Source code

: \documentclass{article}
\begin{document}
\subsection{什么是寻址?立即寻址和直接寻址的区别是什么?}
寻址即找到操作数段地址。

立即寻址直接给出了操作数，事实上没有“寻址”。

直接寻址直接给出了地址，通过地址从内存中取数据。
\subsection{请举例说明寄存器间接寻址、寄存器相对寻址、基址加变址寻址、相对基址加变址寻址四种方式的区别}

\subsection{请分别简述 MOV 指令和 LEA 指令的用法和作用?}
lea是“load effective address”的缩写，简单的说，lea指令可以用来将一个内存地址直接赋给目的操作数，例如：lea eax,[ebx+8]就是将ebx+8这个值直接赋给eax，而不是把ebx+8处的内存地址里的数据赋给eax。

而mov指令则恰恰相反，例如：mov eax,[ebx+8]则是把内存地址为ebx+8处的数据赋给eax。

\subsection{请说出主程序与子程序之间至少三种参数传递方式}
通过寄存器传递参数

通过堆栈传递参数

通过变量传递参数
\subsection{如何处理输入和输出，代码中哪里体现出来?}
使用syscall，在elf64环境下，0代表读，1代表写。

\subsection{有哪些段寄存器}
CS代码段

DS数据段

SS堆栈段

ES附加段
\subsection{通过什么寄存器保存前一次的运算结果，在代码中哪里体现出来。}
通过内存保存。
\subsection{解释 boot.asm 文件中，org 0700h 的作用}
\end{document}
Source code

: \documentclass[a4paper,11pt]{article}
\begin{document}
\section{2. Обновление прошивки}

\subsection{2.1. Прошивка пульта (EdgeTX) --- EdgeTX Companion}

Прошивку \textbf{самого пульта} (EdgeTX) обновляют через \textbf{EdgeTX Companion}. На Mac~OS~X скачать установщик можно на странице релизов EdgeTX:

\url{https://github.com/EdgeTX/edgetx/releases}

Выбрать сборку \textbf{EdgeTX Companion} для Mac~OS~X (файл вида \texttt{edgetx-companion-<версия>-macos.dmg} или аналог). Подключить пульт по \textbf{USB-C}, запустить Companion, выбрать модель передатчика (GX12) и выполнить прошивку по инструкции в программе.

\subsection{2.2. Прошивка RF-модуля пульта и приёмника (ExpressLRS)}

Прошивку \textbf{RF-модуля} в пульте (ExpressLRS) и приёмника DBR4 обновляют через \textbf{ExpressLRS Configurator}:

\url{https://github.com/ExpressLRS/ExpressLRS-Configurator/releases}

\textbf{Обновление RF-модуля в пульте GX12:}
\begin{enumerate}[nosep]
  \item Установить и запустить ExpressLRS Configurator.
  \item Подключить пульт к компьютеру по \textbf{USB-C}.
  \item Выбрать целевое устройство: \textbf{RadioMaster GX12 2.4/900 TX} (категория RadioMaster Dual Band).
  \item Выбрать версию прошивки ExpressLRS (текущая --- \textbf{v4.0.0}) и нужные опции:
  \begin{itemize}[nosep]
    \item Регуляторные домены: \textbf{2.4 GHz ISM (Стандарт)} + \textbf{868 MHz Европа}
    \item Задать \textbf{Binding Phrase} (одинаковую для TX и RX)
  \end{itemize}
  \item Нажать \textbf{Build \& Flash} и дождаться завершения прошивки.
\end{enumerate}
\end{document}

**Work order:** Repeat every entry exactly. Nothing may be dropped.

**Exercise output:**
Source code

: \documentclass{article}
\begin{document}
\subsection{什么是寻址?立即寻址和直接寻址的区别是什么?}
寻址即找到操作数段地址。

立即寻址直接给出了操作数，事实上没有“寻址”。

直接寻址直接给出了地址，通过地址从内存中取数据。
\subsection{请举例说明寄存器间接寻址、寄存器相对寻址、基址加变址寻址、相对基址加变址寻址四种方式的区别}

\subsection{请分别简述 MOV 指令和 LEA 指令的用法和作用?}
lea是“load effective address”的缩写，简单的说，lea指令可以用来将一个内存地址直接赋给目的操作数，例如：lea eax,[ebx+8]就是将ebx+8这个值直接赋给eax，而不是把ebx+8处的内存地址里的数据赋给eax。

而mov指令则恰恰相反，例如：mov eax,[ebx+8]则是把内存地址为ebx+8处的数据赋给eax。

\subsection{请说出主程序与子程序之间至少三种参数传递方式}
通过寄存器传递参数

通过堆栈传递参数

通过变量传递参数
\subsection{如何处理输入和输出，代码中哪里体现出来?}
使用syscall，在elf64环境下，0代表读，1代表写。

\subsection{有哪些段寄存器}
CS代码段

DS数据段

SS堆栈段

ES附加段
\subsection{通过什么寄存器保存前一次的运算结果，在代码中哪里体现出来。}
通过内存保存。
\subsection{解释 boot.asm 文件中，org 0700h 的作用}
\end{document}
Source code

: \documentclass[a4paper,11pt]{article}
\begin{document}
\section{2. Обновление прошивки}

\subsection{2.1. Прошивка пульта (EdgeTX) --- EdgeTX Companion}

Прошивку \textbf{самого пульта} (EdgeTX) обновляют через \textbf{EdgeTX Companion}. На Mac~OS~X скачать установщик можно на странице релизов EdgeTX:

\url{https://github.com/EdgeTX/edgetx/releases}

Выбрать сборку \textbf{EdgeTX Companion} для Mac~OS~X (файл вида \texttt{edgetx-companion-<версия>-macos.dmg} или аналог). Подключить пульт по \textbf{USB-C}, запустить Companion, выбрать модель передатчика (GX12) и выполнить прошивку по инструкции в программе.

\subsection{2.2. Прошивка RF-модуля пульта и приёмника (ExpressLRS)}

Прошивку \textbf{RF-модуля} в пульте (ExpressLRS) и приёмника DBR4 обновляют через \textbf{ExpressLRS Configurator}:

\url{https://github.com/ExpressLRS/ExpressLRS-Configurator/releases}

\textbf{Обновление RF-модуля в пульте GX12:}
\begin{enumerate}[nosep]
  \item Установить и запустить ExpressLRS Configurator.
  \item Подключить пульт к компьютеру по \textbf{USB-C}.
  \item Выбрать целевое устройство: \textbf{RadioMaster GX12 2.4/900 TX} (категория RadioMaster Dual Band).
  \item Выбрать версию прошивки ExpressLRS (текущая --- \textbf{v4.0.0}) и нужные опции:
  \begin{itemize}[nosep]
    \item Регуляторные домены: \textbf{2.4 GHz ISM (Стандарт)} + \textbf{868 MHz Европа}
    \item Задать \textbf{Binding Phrase} (одинаковую для TX и RX)
  \end{itemize}
  \item Нажать \textbf{Build \& Flash} и дождаться завершения прошивки.
\end{enumerate}
\end{document}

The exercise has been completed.